A numpy.ndarray is equivalent to a Ndarray with two cases:

- mapping: numpy dtype is associated with a NTVtype
- conversion: python type of data is associated with a NTVtype

In the other case, a NTVtype is required to define a Ndarray from a numpy.ndarray.

These functions are similar to those used for the JSON-NTV representation of Pandas data ([see pandas examples](https://nbviewer.org/github/loco-philippe/ntv-pandas/blob/main/example/example_ntv_pandas.ipynb)).

#### Mapping
This is the most frequent case and concerns those numpy dtype:

- datetime[x] (D, Y, M, s, ms, us, ns, ps, fs)
- timedelta[x] (D, Y, M, s, ms, us, ns, ps, fs)
- bool, bytes, str
- int, uint (8,16,32,64)
- float (16, 32, 64)

For these dtype, the conversion is reversible.

In [12]:
import numpy as np
from ntv_numpy import Ndarray

examples = [
    np.array([10, 10, 20, 10, 30, 50]).astype('int64').reshape((2, 3)),
    np.array(['test1', 'test2'], dtype='str'),
    np.array(['2022-01-01', '2023-01-01'], dtype='datetime64[D]'),
    np.array(['2022', '2023'], dtype='datetime64[Y]'),
    np.array([b'abc\x09', b'abc'], dtype='bytes'),
    np.array([True, False], dtype='bool')]

for example in examples:
    equal = np.array_equal(example, Ndarray(example).ndarray)
    jsn = Ndarray(example).to_json(header=False)
    print('reversibility : ', equal, ', JSON representation : ', jsn)

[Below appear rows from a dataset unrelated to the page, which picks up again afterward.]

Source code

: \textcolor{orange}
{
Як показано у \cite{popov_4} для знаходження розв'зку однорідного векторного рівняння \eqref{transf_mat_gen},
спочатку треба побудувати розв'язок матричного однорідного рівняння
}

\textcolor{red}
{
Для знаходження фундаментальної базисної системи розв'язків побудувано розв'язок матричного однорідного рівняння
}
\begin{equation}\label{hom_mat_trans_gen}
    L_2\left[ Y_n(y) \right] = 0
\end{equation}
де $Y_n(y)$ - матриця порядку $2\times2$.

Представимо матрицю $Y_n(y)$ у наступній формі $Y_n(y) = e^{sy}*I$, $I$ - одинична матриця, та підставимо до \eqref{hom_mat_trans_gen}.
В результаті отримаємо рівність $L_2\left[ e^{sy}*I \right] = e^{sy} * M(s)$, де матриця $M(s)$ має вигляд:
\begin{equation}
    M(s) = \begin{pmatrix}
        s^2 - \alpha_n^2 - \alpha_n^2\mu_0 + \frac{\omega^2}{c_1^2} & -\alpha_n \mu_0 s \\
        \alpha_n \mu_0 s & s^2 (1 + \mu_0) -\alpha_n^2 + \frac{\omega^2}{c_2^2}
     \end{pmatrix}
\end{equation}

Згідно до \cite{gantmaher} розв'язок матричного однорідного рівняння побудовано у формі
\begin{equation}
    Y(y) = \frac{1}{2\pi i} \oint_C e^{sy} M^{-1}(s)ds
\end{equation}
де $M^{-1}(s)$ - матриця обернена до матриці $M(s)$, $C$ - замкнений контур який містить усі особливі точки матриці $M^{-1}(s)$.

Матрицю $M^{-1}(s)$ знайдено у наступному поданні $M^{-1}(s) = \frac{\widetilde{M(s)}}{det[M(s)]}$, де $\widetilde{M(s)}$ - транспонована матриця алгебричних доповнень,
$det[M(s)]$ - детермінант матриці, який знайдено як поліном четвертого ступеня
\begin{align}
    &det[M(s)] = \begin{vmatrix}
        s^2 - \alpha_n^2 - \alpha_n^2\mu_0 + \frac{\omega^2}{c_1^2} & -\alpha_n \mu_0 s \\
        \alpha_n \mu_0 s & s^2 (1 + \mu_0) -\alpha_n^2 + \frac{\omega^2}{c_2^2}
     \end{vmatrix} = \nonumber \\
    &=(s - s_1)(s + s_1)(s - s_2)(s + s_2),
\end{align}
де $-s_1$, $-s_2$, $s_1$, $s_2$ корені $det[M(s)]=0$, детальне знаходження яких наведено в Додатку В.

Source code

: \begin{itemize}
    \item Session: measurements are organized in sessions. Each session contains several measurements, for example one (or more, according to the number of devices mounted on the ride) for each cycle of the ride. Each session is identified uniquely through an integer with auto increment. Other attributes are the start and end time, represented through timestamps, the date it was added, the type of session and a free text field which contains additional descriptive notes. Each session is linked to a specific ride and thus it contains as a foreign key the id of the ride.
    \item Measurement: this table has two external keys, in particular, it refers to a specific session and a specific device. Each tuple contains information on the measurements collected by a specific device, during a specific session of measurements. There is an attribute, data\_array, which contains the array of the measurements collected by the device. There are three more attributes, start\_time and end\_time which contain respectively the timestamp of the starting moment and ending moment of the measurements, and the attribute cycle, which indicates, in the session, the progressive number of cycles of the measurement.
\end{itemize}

reversibility :  True , JSON representation :  ['int64', [2, 3], [10, 10, 20, 10, 30, 50]]
reversibility :  True , JSON representation :  ['string', ['test1', 'test2']]
reversibility :  True , JSON representation :  ['date', ['2022-01-01', '2023-01-01']]
reversibility :  True , JSON representation :  ['year', ['2022', '2023']]
reversibility :  True , JSON representation :  ['base16', [b'abc\t', b'abc']]
reversibility :  True , JSON representation :  ['boolean', [True, False]]


#### Conversion
This case concerns Numpy dtype 'object' with specific Python data :

- datetime.time
- decimal.Decimal, 
- shapely classes (Point, LineString, Polygon, geojson, geometry)
- list, dict, NoneType
- ndarray, xndarray, xdataset, field, tab, ntv

For these Python classes, the conversion is reversible.

In [13]:
from datetime import time
from decimal import Decimal
from shapely.geometry import Point
from json_ntv import NtvSingle, Ntv
import pandas as pd

examples = [
    np.array([time(10, 2, 3), time(20, 2, 3)]),
    np.array([Decimal('10.5'), Decimal('20.5')]),
    np.array([Point([1,2]), Point([3,4])]),
    np.array([None, None]),
    np.array([{'one':1}, {'two':2}]),
    np.fromiter([[1,2], [3,4]], dtype='object')]

for example in examples:
    reverse = Ndarray(example).ndarray
    equal = np.array_equal(example, reverse)
    jsn_example = Ndarray(example).to_json(header=False)
    print('reversibility : ', equal, ', JSON representation : ', jsn_example)

examples = [
    np.fromiter([np.array([1, 2], dtype='int64'), 
                 np.array(['test1', 'test2'], dtype='str')], dtype='object'),
    np.fromiter([Ntv.obj({':point':[1,2]}), NtvSingle(12, 'noon', 'hour')], dtype='object'),
    np.fromiter([pd.Series([1,2,3]), pd.Series([4,5,6])], dtype='object')]

for example in examples:
    reverse = Ndarray(example).ndarray
    jsn_example = Ndarray(example).to_json(header=False)
    jsn_reverse = Ndarray(reverse).to_json(header=False)
    equal = jsn_example == jsn_reverse

    print('reversibility : ', equal, ', JSON representation : ', jsn_example)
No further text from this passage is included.